The average speed of N₂ molecules at 20°C is approximately 469.6 m/s. The kinetic energy of a single N₂ molecule moving at this speed is about \(5.12 \times 10^{-21} \, \text{J}\). The total kinetic energy of 1 mole of N₂ molecules moving at this speed is approximately \(3.08 \times 10^3 \, \text{J}\).

Step-by-step solution

Convert the given average speed in m/s

The given average speed of N₂ molecules at 20°C is 1050 mph. We need to convert this to m/s. We know that: 1 mile = 1609.344 meters and 1 hour = 3600 seconds. So, the conversion factor from mph to m/s is: \[ \frac{1609.344 \, \text{m}}{\text{mile}} \times \frac{1 \, \text{hour}}{3600 \, \text{s}} \] Now, multiply the given speed by the conversion factor: \[ 1050 \, \frac{\text{mile}}{\text{hour}} \times \frac{1609.344 \, \text{m}}{\text{mile}} \times \frac{1 \, \text{hour}}{3600 \, \text{s}} = 469.6 \, \frac{\text{m}}{\text{s}} \] So, the average speed in m/s is 469.6 m/s.

Calculate the kinetic energy of a single N₂ molecule

The kinetic energy formula for a single molecule is given by: \[ K.E = \frac{1}{2}mv^2 \] where 'm' is the mass of the molecule, and 'v' is its speed. We know that one N₂ molecule has a molar mass of approximately 28 g/mol, and 1 mole of substance consists of Avogadro's number (6.022 x 10²³) of particles. To find the mass of a single N₂ molecule, we can use the following formula: \[ m = \frac{\text{Molar mass}}{\text{Avogadro's number}} \] \[ m = \frac{28 \, \text{g/mol}}{6.022 \times 10^{23} \, \text{molecules/mol}} \] Since it is necessary to have the mass in kg, we will also convert grams to kilograms: \[ m = \frac{28 \times 10^{-3} \, \text{kg/mol}}{6.022 \times 10^{23} \, \text{molecules/mol}} \] \[ m \approx 4.65 \times 10^{-26} \, \text{kg} \] Now, we can plug the values into the kinetic energy formula: \[ K.E = \frac{1}{2}(4.65 \times 10^{-26} \, \text{kg})(469.6 \, \frac{\text{m}}{\text{s}})^2 = 5.12 \times 10^{-21} \, \text{J} \] So, the kinetic energy of a single N₂ molecule moving at the given speed is approximately 5.12 x 10⁻²¹ J.

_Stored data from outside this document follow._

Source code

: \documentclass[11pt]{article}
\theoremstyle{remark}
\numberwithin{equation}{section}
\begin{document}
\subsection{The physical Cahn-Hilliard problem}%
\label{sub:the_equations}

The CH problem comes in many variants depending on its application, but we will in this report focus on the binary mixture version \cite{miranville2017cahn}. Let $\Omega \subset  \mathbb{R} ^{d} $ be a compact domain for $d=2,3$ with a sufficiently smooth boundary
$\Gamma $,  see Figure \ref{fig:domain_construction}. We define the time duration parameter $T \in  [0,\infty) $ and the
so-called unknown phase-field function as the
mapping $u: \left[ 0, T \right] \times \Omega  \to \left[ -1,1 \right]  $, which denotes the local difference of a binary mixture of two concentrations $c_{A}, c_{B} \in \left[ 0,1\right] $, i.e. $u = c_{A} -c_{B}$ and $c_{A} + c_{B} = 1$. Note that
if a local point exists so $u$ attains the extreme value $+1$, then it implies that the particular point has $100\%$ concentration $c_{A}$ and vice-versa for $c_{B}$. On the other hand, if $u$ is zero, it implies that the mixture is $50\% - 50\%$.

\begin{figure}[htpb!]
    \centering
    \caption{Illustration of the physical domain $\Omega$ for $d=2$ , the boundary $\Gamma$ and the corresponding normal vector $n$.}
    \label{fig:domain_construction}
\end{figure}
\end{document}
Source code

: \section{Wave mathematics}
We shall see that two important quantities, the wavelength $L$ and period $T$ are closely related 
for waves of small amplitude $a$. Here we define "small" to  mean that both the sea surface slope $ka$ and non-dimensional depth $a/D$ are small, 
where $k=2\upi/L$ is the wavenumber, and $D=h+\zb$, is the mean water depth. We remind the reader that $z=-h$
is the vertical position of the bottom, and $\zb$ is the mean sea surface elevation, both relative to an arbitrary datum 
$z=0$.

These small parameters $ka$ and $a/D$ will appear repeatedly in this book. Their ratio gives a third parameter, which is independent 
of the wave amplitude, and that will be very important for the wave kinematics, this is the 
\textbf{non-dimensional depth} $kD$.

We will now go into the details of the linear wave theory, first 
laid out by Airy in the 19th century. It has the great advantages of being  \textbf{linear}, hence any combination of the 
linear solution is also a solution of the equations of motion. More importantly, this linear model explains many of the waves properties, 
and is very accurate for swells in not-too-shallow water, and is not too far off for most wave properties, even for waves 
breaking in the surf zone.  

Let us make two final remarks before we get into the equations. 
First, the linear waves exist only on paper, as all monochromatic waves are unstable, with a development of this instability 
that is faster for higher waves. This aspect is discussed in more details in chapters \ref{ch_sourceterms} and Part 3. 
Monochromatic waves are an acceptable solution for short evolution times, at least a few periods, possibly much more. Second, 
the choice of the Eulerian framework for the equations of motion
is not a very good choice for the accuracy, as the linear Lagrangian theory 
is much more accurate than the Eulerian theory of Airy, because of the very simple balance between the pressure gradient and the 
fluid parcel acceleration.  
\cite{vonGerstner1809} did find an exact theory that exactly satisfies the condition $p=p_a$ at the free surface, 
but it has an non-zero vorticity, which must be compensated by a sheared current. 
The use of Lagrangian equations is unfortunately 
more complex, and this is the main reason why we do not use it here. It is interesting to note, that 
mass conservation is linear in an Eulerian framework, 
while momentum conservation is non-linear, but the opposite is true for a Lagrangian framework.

Calculate the total kinetic energy of 1 mol of N₂ molecules

Now, we have to find the total kinetic energy of 1 mole of N₂ molecules. To do this, we simply multiply the kinetic energy of a single molecule by Avogadro's number: \[ \text{Total K.E} = (\text{Kinetic energy of 1 molecule}) \times (\text{Number of molecules in 1 mole})\] \[ \text{Total K.E} = (5.12 \times 10^{-21} \, \text{J}) \times (6.022 \times 10^{23} \, \text{molecules}) = 3.08 \times 10^3 \, \text{J} \] Therefore, the total kinetic energy of 1 mole of N₂ molecules moving at the given speed is approximately 3.08 x 10³ J.

Key concepts

Molecular Speed Conversion

Understanding how to convert molecular speed between different units can greatly help in solving physics and chemistry problems. Here, we need to transform a velocity from miles per hour (mph) to meters per second (m/s). The conversion involves using the following conversion factors: 1 mile equals 1609.344 meters and 1 hour equals 3600 seconds.
To convert, multiply the original speed in mph (1050 mph in this case) by the factor that converts miles to meters and the factor that converts hours to seconds:

• Multiply the speed by 1609.344 to convert miles to meters.
• Then divide by 3600 to convert hours to seconds.

Utilizing these factors, we find the speed in m/s:
\[ 1050 \times \frac{1609.344}{3600} \approx 469.6 \, \text{m/s} \] Now, our speed is neatly converted to meters per second, making it much easier to calculate related physical properties like kinetic energy.

Molar Mass Calculation

Molar mass is a crucial concept, providing the mass of one mole of a substance. For diatomic nitrogen (\( \mathrm{N}_2 \) ), the molar mass is approximately 28 grams per mole (g/mol). Converting this to kilograms, which is the standard unit for mass in physics calculations, involves a simple division by 1000.
To calculate, first note that:

• 1 g = 0.001 kg

This gives us:\[ 28 \, \text{g/mol} \times 0.001 \approx 0.028 \, \text{kg/mol} \] Using molar mass allows us to compute individual molecular masses, an essential step when calculating properties like kinetic energy.

Avogadro's Number

Avogadro's Number is a fundamental constant in chemistry: the number of atoms, ions, or molecules in one mole of a substance. Its value is approximately \( 6.022 \times 10^{23} \) , and it is indispensable for converting between moles and individual particles.
For example, if we know the molar mass of a substance, we can find the mass of a single molecule. Divide the molar mass (in kg) by Avogadro's Number to find this value. For \( \mathrm{N}_2 \) :

• Molecular mass = \( \frac{0.028 \, \text{kg/mol}}{6.022 \times 10^{23} \, \text{molecules/mol}} \)
• \( \approx 4.65 \times 10^{-26} \text{ kg} \)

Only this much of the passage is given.